* [DIRECTIONS]: A line belongs in the answer if it contains "nullptr"; copy every such line from the entries below.

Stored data
▶
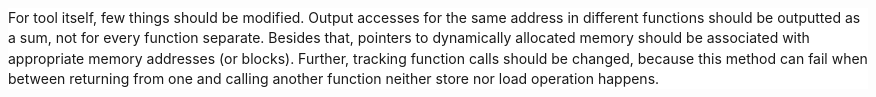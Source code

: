 For tool itself, few things should be modified. Output accesses for the same address in different functions should be outputted as a sum, not for every function separate. Besides that, pointers to dynamically allocated memory should be associated with appropriate memory addresses (or blocks). Further, tracking function calls should be changed, because this method can fail when between returning from one and calling another function neither store nor load operation happens.

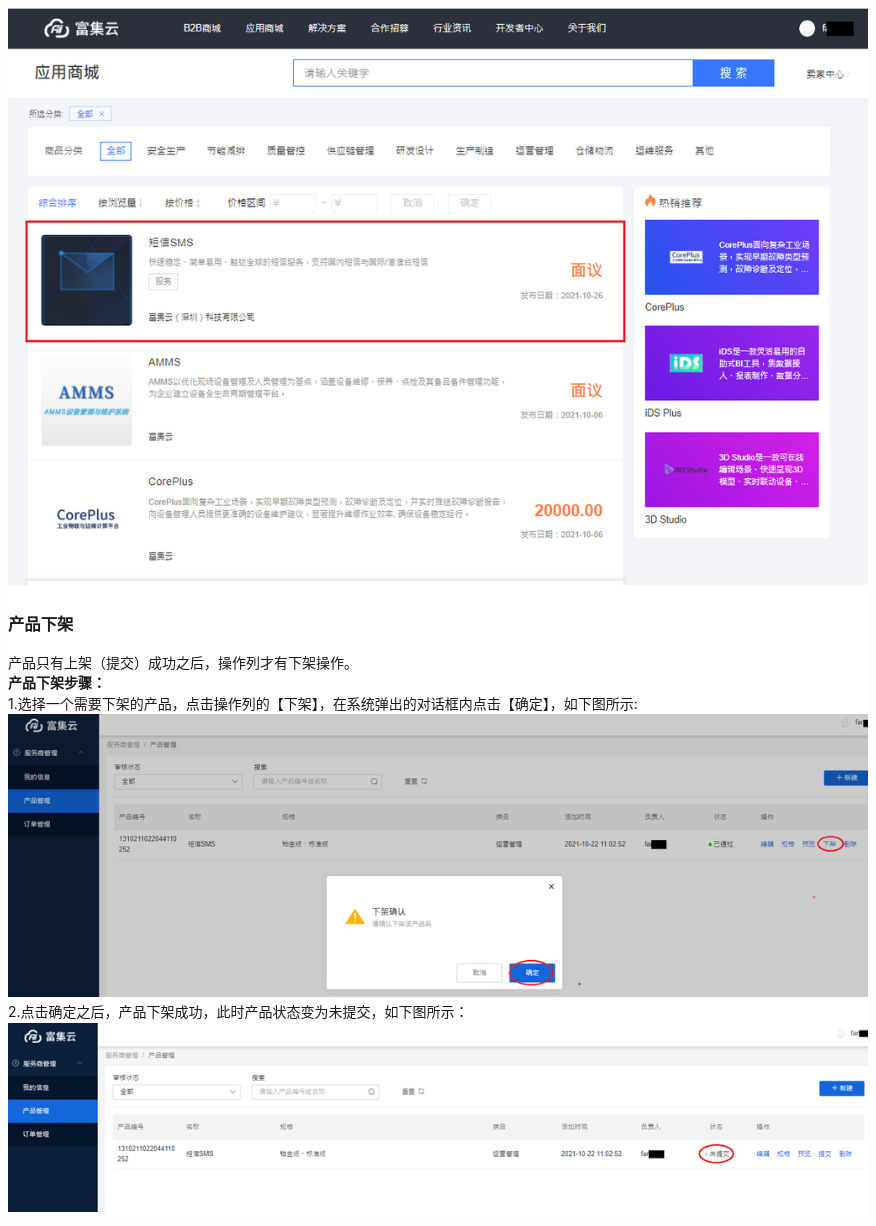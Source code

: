 ![29](./图片/富集云商城用户手册/服务商/29.png)
### 产品下架
产品只有上架（提交）成功之后，操作列才有下架操作。  
**产品下架步骤：**  
1.选择一个需要下架的产品，点击操作列的【下架】，在系统弹出的对话框内点击【确定】，如下图所示:  
![30](./图片/富集云商城用户手册/服务商/30.png)
2.点击确定之后，产品下架成功，此时产品状态变为未提交，如下图所示：  
![31](./图片/富集云商城用户手册/服务商/31.png)

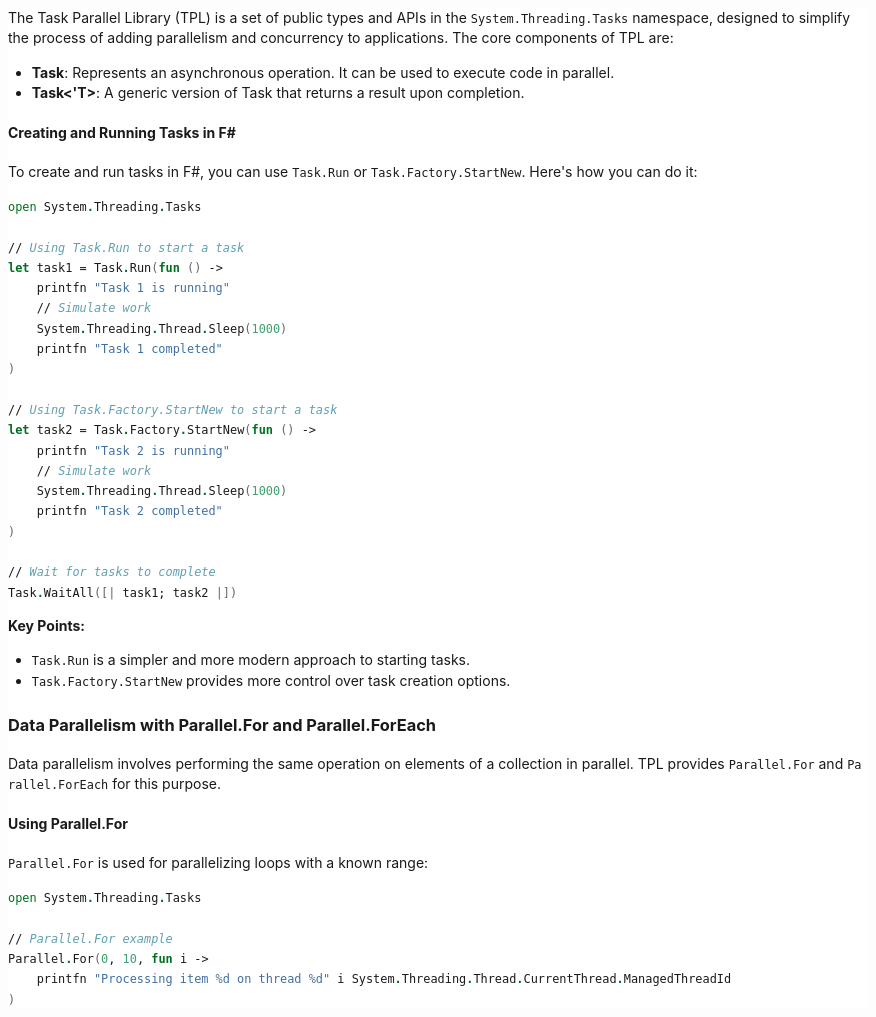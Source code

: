 The Task Parallel Library (TPL) is a set of public types and APIs in the `System.Threading.Tasks` namespace, designed to simplify the process of adding parallelism and concurrency to applications. The core components of TPL are:

- **Task**: Represents an asynchronous operation. It can be used to execute code in parallel.
- **Task<'T>**: A generic version of Task that returns a result upon completion.

#### Creating and Running Tasks in F#

To create and run tasks in F#, you can use `Task.Run` or `Task.Factory.StartNew`. Here's how you can do it:

```fsharp
open System.Threading.Tasks

// Using Task.Run to start a task
let task1 = Task.Run(fun () ->
    printfn "Task 1 is running"
    // Simulate work
    System.Threading.Thread.Sleep(1000)
    printfn "Task 1 completed"
)

// Using Task.Factory.StartNew to start a task
let task2 = Task.Factory.StartNew(fun () ->
    printfn "Task 2 is running"
    // Simulate work
    System.Threading.Thread.Sleep(1000)
    printfn "Task 2 completed"
)

// Wait for tasks to complete
Task.WaitAll([| task1; task2 |])
```

**Key Points:**
- `Task.Run` is a simpler and more modern approach to starting tasks.
- `Task.Factory.StartNew` provides more control over task creation options.

### Data Parallelism with Parallel.For and Parallel.ForEach

Data parallelism involves performing the same operation on elements of a collection in parallel. TPL provides `Parallel.For` and `Parallel.ForEach` for this purpose.

#### Using Parallel.For

`Parallel.For` is used for parallelizing loops with a known range:

```fsharp
open System.Threading.Tasks

// Parallel.For example
Parallel.For(0, 10, fun i ->
    printfn "Processing item %d on thread %d" i System.Threading.Thread.CurrentThread.ManagedThreadId
)
```
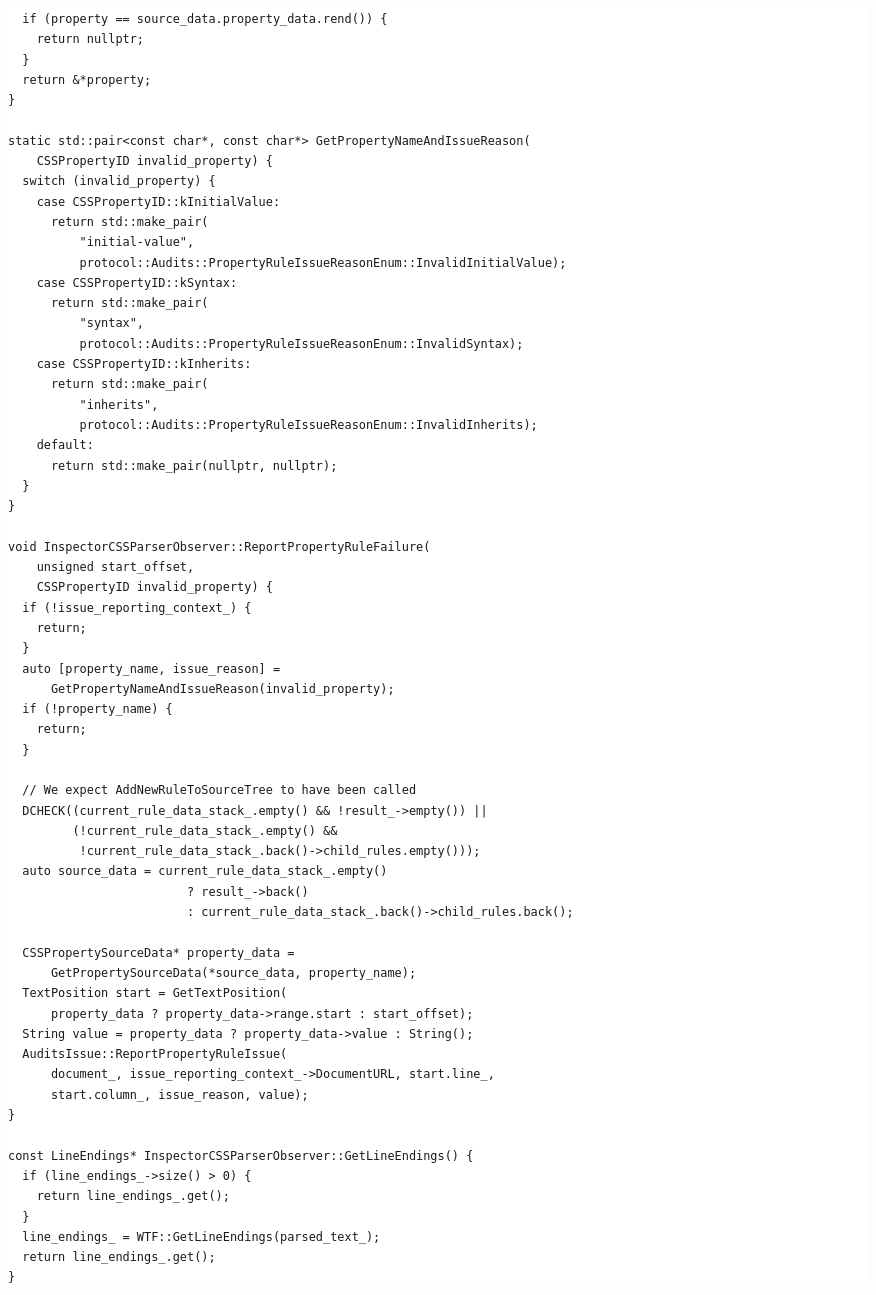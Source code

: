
 ```
  if (property == source_data.property_data.rend()) {
    return nullptr;
  }
  return &*property;
}

static std::pair<const char*, const char*> GetPropertyNameAndIssueReason(
    CSSPropertyID invalid_property) {
  switch (invalid_property) {
    case CSSPropertyID::kInitialValue:
      return std::make_pair(
          "initial-value",
          protocol::Audits::PropertyRuleIssueReasonEnum::InvalidInitialValue);
    case CSSPropertyID::kSyntax:
      return std::make_pair(
          "syntax",
          protocol::Audits::PropertyRuleIssueReasonEnum::InvalidSyntax);
    case CSSPropertyID::kInherits:
      return std::make_pair(
          "inherits",
          protocol::Audits::PropertyRuleIssueReasonEnum::InvalidInherits);
    default:
      return std::make_pair(nullptr, nullptr);
  }
}

void InspectorCSSParserObserver::ReportPropertyRuleFailure(
    unsigned start_offset,
    CSSPropertyID invalid_property) {
  if (!issue_reporting_context_) {
    return;
  }
  auto [property_name, issue_reason] =
      GetPropertyNameAndIssueReason(invalid_property);
  if (!property_name) {
    return;
  }

  // We expect AddNewRuleToSourceTree to have been called
  DCHECK((current_rule_data_stack_.empty() && !result_->empty()) ||
         (!current_rule_data_stack_.empty() &&
          !current_rule_data_stack_.back()->child_rules.empty()));
  auto source_data = current_rule_data_stack_.empty()
                         ? result_->back()
                         : current_rule_data_stack_.back()->child_rules.back();

  CSSPropertySourceData* property_data =
      GetPropertySourceData(*source_data, property_name);
  TextPosition start = GetTextPosition(
      property_data ? property_data->range.start : start_offset);
  String value = property_data ? property_data->value : String();
  AuditsIssue::ReportPropertyRuleIssue(
      document_, issue_reporting_context_->DocumentURL, start.line_,
      start.column_, issue_reason, value);
}

const LineEndings* InspectorCSSParserObserver::GetLineEndings() {
  if (line_endings_->size() > 0) {
    return line_endings_.get();
  }
  line_endings_ = WTF::GetLineEndings(parsed_text_);
  return line_endings_.get();
}
```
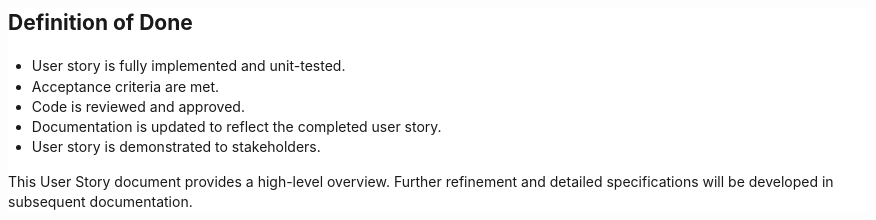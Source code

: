 
## Definition of Done

- User story is fully implemented and unit-tested.
- Acceptance criteria are met.
- Code is reviewed and approved.
- Documentation is updated to reflect the completed user story.
- User story is demonstrated to stakeholders.


This User Story document provides a high-level overview.  Further refinement and detailed specifications will be developed in subsequent documentation.
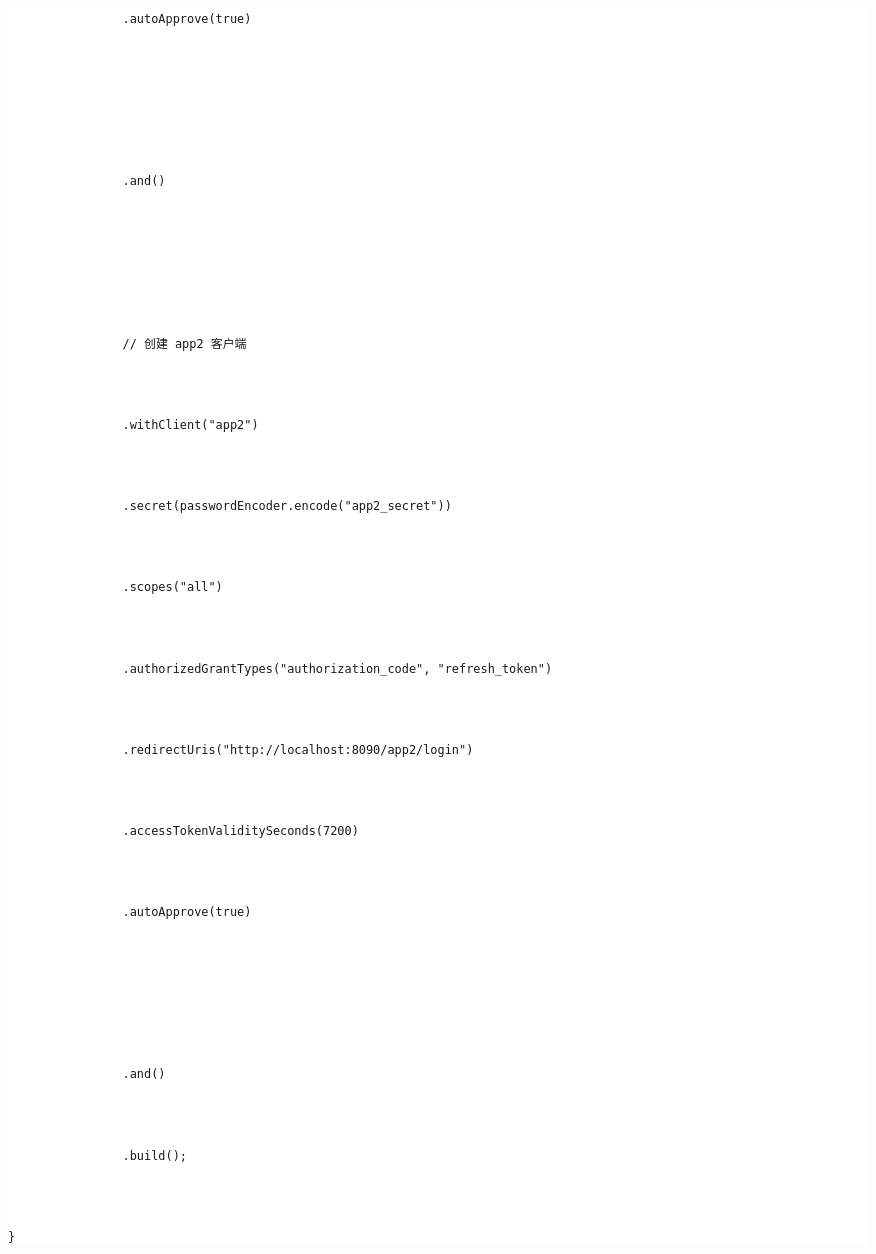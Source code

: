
 ```
                .autoApprove(true)



 



                .and()



 



                // 创建 app2 客户端



                .withClient("app2")



                .secret(passwordEncoder.encode("app2_secret"))



                .scopes("all")



                .authorizedGrantTypes("authorization_code", "refresh_token")



                .redirectUris("http://localhost:8090/app2/login")



                .accessTokenValiditySeconds(7200)



                .autoApprove(true)



 



                .and()



                .build();



}

```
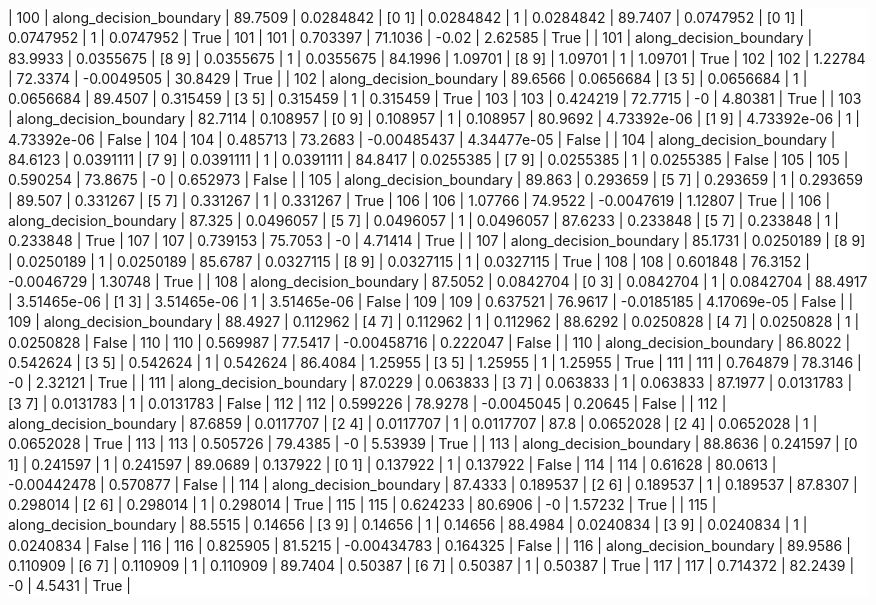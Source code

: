 | 100 | along_decision_boundary |     89.7509 | 0.0284842   | [0 1]    |   0.0284842   |      1 | 0.0284842   |      89.7407 | 0.0747952   | [0 1]     |    0.0747952   |       1 | 0.0747952   | True      |    101 |             101 |                0.703397 |              71.1036   | -0.02       |      2.62585     | True            |
| 101 | along_decision_boundary |     83.9933 | 0.0355675   | [8 9]    |   0.0355675   |      1 | 0.0355675   |      84.1996 | 1.09701     | [8 9]     |    1.09701     |       1 | 1.09701     | True      |    102 |             102 |                1.22784  |              72.3374   | -0.0049505  |     30.8429      | True            |
| 102 | along_decision_boundary |     89.6566 | 0.0656684   | [3 5]    |   0.0656684   |      1 | 0.0656684   |      89.4507 | 0.315459    | [3 5]     |    0.315459    |       1 | 0.315459    | True      |    103 |             103 |                0.424219 |              72.7715   | -0          |      4.80381     | True            |
| 103 | along_decision_boundary |     82.7114 | 0.108957    | [0 9]    |   0.108957    |      1 | 0.108957    |      80.9692 | 4.73392e-06 | [1 9]     |    4.73392e-06 |       1 | 4.73392e-06 | False     |    104 |             104 |                0.485713 |              73.2683   | -0.00485437 |      4.34477e-05 | False           |
| 104 | along_decision_boundary |     84.6123 | 0.0391111   | [7 9]    |   0.0391111   |      1 | 0.0391111   |      84.8417 | 0.0255385   | [7 9]     |    0.0255385   |       1 | 0.0255385   | False     |    105 |             105 |                0.590254 |              73.8675   | -0          |      0.652973    | False           |
| 105 | along_decision_boundary |     89.863  | 0.293659    | [5 7]    |   0.293659    |      1 | 0.293659    |      89.507  | 0.331267    | [5 7]     |    0.331267    |       1 | 0.331267    | True      |    106 |             106 |                1.07766  |              74.9522   | -0.0047619  |      1.12807     | True            |
| 106 | along_decision_boundary |     87.325  | 0.0496057   | [5 7]    |   0.0496057   |      1 | 0.0496057   |      87.6233 | 0.233848    | [5 7]     |    0.233848    |       1 | 0.233848    | True      |    107 |             107 |                0.739153 |              75.7053   | -0          |      4.71414     | True            |
| 107 | along_decision_boundary |     85.1731 | 0.0250189   | [8 9]    |   0.0250189   |      1 | 0.0250189   |      85.6787 | 0.0327115   | [8 9]     |    0.0327115   |       1 | 0.0327115   | True      |    108 |             108 |                0.601848 |              76.3152   | -0.0046729  |      1.30748     | True            |
| 108 | along_decision_boundary |     87.5052 | 0.0842704   | [0 3]    |   0.0842704   |      1 | 0.0842704   |      88.4917 | 3.51465e-06 | [1 3]     |    3.51465e-06 |       1 | 3.51465e-06 | False     |    109 |             109 |                0.637521 |              76.9617   | -0.0185185  |      4.17069e-05 | False           |
| 109 | along_decision_boundary |     88.4927 | 0.112962    | [4 7]    |   0.112962    |      1 | 0.112962    |      88.6292 | 0.0250828   | [4 7]     |    0.0250828   |       1 | 0.0250828   | False     |    110 |             110 |                0.569987 |              77.5417   | -0.00458716 |      0.222047    | False           |
| 110 | along_decision_boundary |     86.8022 | 0.542624    | [3 5]    |   0.542624    |      1 | 0.542624    |      86.4084 | 1.25955     | [3 5]     |    1.25955     |       1 | 1.25955     | True      |    111 |             111 |                0.764879 |              78.3146   | -0          |      2.32121     | True            |
| 111 | along_decision_boundary |     87.0229 | 0.063833    | [3 7]    |   0.063833    |      1 | 0.063833    |      87.1977 | 0.0131783   | [3 7]     |    0.0131783   |       1 | 0.0131783   | False     |    112 |             112 |                0.599226 |              78.9278   | -0.0045045  |      0.20645     | False           |
| 112 | along_decision_boundary |     87.6859 | 0.0117707   | [2 4]    |   0.0117707   |      1 | 0.0117707   |      87.8    | 0.0652028   | [2 4]     |    0.0652028   |       1 | 0.0652028   | True      |    113 |             113 |                0.505726 |              79.4385   | -0          |      5.53939     | True            |
| 113 | along_decision_boundary |     88.8636 | 0.241597    | [0 1]    |   0.241597    |      1 | 0.241597    |      89.0689 | 0.137922    | [0 1]     |    0.137922    |       1 | 0.137922    | False     |    114 |             114 |                0.61628  |              80.0613   | -0.00442478 |      0.570877    | False           |
| 114 | along_decision_boundary |     87.4333 | 0.189537    | [2 6]    |   0.189537    |      1 | 0.189537    |      87.8307 | 0.298014    | [2 6]     |    0.298014    |       1 | 0.298014    | True      |    115 |             115 |                0.624233 |              80.6906   | -0          |      1.57232     | True            |
| 115 | along_decision_boundary |     88.5515 | 0.14656     | [3 9]    |   0.14656     |      1 | 0.14656     |      88.4984 | 0.0240834   | [3 9]     |    0.0240834   |       1 | 0.0240834   | False     |    116 |             116 |                0.825905 |              81.5215   | -0.00434783 |      0.164325    | False           |
| 116 | along_decision_boundary |     89.9586 | 0.110909    | [6 7]    |   0.110909    |      1 | 0.110909    |      89.7404 | 0.50387     | [6 7]     |    0.50387     |       1 | 0.50387     | True      |    117 |             117 |                0.714372 |              82.2439   | -0          |      4.5431      | True            |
◀
* [ANSWER SPACE]:
    return nullptr;
      return std::make_pair(nullptr, nullptr);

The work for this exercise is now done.